_YOUR OBJECTIVE_.
Wherever the string "loggerWithOp" shows up in the records below, return that line.

SUPPLIED INFORMATION: Begin

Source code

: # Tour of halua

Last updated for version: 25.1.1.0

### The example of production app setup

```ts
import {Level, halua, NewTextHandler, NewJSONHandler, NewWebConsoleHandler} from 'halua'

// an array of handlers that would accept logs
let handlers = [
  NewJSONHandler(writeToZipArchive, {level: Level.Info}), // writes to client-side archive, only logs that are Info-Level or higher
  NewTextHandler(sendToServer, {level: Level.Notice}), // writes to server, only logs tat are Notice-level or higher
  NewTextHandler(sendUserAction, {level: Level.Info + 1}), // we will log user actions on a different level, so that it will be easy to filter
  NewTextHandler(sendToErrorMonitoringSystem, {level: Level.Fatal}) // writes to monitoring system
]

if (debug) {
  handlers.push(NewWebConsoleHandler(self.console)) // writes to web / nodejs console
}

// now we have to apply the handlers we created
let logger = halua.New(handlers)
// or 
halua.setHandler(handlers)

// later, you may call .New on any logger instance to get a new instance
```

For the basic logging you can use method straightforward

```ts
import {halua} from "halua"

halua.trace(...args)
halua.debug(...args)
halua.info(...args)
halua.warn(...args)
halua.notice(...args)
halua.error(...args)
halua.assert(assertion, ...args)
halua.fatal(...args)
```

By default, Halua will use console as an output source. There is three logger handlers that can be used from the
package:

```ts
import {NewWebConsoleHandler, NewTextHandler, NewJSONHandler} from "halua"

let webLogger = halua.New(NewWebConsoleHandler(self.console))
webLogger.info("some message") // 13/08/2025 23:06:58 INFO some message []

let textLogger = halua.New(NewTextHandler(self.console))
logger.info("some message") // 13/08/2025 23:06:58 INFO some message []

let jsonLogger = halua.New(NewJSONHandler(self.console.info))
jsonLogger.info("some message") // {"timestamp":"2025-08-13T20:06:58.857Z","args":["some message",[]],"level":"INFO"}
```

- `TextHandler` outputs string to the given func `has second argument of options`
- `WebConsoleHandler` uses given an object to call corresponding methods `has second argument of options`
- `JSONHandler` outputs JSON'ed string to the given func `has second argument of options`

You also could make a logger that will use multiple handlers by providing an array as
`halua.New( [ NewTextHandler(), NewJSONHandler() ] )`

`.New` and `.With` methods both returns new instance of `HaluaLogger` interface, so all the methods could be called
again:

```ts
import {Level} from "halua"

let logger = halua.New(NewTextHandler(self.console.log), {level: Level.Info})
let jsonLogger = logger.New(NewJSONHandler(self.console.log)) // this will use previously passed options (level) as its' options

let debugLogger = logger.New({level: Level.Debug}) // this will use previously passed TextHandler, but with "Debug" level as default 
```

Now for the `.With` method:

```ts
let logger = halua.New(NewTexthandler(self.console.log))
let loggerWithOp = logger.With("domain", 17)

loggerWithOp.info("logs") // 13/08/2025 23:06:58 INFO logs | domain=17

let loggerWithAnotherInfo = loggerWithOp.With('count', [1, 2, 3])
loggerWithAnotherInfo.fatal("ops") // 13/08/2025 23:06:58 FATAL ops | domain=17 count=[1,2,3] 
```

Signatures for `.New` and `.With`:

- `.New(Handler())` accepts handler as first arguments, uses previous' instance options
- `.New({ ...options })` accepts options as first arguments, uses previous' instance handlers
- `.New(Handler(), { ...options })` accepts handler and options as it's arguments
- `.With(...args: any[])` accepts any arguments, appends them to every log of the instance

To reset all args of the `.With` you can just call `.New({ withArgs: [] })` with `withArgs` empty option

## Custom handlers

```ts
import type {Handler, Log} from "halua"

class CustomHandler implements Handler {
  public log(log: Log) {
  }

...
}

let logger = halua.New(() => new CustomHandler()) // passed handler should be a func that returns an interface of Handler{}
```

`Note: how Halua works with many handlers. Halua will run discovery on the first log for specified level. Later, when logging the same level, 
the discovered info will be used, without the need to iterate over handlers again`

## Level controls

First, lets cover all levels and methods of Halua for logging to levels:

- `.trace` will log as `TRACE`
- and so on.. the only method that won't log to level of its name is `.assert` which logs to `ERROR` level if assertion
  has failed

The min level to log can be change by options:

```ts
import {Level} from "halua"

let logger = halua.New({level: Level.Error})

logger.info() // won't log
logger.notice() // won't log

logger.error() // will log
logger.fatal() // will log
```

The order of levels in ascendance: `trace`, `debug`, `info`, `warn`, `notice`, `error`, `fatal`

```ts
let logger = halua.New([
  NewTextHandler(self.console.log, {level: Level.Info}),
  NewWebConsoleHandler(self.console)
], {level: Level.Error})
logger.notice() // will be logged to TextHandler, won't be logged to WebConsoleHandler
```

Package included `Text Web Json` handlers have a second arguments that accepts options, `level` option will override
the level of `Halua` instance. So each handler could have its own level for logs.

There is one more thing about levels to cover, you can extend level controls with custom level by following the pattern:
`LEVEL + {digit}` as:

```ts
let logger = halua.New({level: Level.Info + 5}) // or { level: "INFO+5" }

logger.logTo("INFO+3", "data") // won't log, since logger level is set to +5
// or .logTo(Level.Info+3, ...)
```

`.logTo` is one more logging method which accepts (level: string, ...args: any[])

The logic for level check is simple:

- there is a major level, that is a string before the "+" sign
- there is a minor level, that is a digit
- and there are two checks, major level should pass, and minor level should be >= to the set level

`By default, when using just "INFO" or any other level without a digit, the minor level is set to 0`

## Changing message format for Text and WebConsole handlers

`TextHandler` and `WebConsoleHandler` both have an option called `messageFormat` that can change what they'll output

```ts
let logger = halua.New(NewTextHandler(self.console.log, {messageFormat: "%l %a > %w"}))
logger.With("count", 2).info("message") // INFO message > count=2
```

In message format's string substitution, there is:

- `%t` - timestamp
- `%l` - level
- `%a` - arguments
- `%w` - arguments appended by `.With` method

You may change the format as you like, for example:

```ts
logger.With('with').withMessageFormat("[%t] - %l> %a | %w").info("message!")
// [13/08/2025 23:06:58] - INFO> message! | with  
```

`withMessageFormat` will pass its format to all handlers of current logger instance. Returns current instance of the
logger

SUPPLIED INFORMATION: End

_RESULT FOR THIS EXERCISE_.
let loggerWithOp = logger.With("domain", 17)
loggerWithOp.info("logs") // 13/08/2025 23:06:58 INFO logs | domain=17
let loggerWithAnotherInfo = loggerWithOp.With('count', [1, 2, 3])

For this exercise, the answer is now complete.